The Endangered Gaur of Kampong Speu

The endangered gaur, or Indian bison is a rare species in Cambodia that are hiding deeper in the hills of Aural district, Kampong Speu province, and partly in Koh Kong province. These majestic beasts, and the largest of all bovines are being hunted to near extinction. They are killed for meat and horns, and if strict measures are not taken to protect them, they will disappear from the country in the near future.

According to sources, poachers are targeting the high value horns, which can fetch prices ranging from $200 to tens of thousands of dollars. 

According to the residents of Cheam Changke commune, Phnom Sruoch district, Kompong Speu province, nowadays they rarely encounter the animals.

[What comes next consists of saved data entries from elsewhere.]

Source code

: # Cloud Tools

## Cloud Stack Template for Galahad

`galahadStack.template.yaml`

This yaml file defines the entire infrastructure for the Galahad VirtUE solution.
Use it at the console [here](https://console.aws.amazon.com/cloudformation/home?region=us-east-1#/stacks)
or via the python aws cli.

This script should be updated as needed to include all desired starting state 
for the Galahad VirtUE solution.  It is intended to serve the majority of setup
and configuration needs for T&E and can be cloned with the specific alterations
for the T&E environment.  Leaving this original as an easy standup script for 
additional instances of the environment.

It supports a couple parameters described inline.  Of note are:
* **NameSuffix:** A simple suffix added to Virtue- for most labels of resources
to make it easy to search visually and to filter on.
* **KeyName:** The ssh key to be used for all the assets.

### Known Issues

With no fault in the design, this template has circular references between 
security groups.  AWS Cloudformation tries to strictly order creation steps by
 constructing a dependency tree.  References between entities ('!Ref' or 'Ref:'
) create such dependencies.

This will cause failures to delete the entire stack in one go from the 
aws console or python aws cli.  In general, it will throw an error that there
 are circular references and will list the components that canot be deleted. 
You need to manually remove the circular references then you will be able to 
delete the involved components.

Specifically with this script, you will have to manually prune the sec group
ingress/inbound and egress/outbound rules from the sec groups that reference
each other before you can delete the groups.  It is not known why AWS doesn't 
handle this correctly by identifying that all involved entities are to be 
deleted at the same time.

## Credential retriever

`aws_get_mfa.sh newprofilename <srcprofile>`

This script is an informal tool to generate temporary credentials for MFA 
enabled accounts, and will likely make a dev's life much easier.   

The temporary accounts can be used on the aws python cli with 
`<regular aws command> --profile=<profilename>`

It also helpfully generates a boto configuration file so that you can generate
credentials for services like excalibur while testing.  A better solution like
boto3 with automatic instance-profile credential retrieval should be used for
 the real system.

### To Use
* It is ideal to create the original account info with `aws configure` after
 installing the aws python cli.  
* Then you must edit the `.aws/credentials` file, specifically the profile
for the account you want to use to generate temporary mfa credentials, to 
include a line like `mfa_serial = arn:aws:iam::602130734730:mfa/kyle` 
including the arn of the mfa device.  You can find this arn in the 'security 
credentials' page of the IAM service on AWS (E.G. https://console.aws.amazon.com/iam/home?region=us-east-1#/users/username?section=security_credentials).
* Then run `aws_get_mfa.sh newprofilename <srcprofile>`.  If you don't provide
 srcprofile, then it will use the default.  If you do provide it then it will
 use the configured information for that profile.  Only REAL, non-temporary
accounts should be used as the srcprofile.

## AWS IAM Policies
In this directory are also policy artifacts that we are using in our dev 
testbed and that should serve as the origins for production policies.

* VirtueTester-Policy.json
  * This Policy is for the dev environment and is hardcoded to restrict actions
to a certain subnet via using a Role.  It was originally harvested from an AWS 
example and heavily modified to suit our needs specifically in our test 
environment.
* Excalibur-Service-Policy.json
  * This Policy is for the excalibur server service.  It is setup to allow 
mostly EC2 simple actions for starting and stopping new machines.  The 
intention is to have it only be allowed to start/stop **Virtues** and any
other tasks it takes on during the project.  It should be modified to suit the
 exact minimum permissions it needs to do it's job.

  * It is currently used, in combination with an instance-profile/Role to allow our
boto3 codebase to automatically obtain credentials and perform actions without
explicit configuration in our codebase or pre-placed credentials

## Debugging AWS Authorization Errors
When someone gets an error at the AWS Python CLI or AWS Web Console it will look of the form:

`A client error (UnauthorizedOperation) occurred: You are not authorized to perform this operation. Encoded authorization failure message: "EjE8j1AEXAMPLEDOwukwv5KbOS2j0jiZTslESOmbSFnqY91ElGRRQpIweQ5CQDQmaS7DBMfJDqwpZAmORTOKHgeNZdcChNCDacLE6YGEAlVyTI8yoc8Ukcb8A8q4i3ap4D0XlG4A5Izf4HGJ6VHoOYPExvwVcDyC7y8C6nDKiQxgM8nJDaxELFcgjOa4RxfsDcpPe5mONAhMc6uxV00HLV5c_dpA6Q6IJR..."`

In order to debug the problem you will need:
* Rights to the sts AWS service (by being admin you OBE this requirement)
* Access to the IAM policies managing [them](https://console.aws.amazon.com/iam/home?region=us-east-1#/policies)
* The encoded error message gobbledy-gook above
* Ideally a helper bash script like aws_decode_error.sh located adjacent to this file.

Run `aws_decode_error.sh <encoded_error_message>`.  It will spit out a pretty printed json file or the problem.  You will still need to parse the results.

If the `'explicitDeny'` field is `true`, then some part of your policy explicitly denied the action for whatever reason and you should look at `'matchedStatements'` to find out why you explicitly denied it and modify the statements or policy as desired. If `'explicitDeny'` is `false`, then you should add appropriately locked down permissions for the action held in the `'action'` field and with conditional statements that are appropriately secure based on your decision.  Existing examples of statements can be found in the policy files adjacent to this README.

Even though the area is preserved, the poachers do not even want the meat, but only take the horns for sale. Many locals who are unemployed out of farming seasons go out into the forest to hunt wild boar and other animals to eat.

A villager named Kun in Prey Koke commune, said that he and his fellow villagers often went to the forest, and, in the past, there was always a healthy population of animals. But in recent years, wildlife numbers are very poor and he is no longer able to survive. All he could now catch were only a few snakes, turtles, and small animals. Big animals aren’t seen anymore.

He claims that a big horn can be sold in the jungle from $ 200 to $ 400, and traders continue to sell them on for $ 500 to $ 2,000.

For those who buy them, it is a sign of wealth and are a status symbol for the very rich to display in their houses.

A local resident of Phnom Sruoch, involved in wildlife protection said that it was not easy to kill such a big strong animal, and sometimes takes days for a wounded animal to die while being tracked. Afterwards the risk to the poachers means they do not take the meat, but only the horns which can be transported and sold without difficulty.

“The killer, his biggest wish is nothing more but to take the horns,” he added, noting that the price of horns is now higher than ever. The hunters do not care, even if it was protected or conserved.

Pieces of and whole horns are traded locally in Kampong Speu or Phnom Penh and abroad.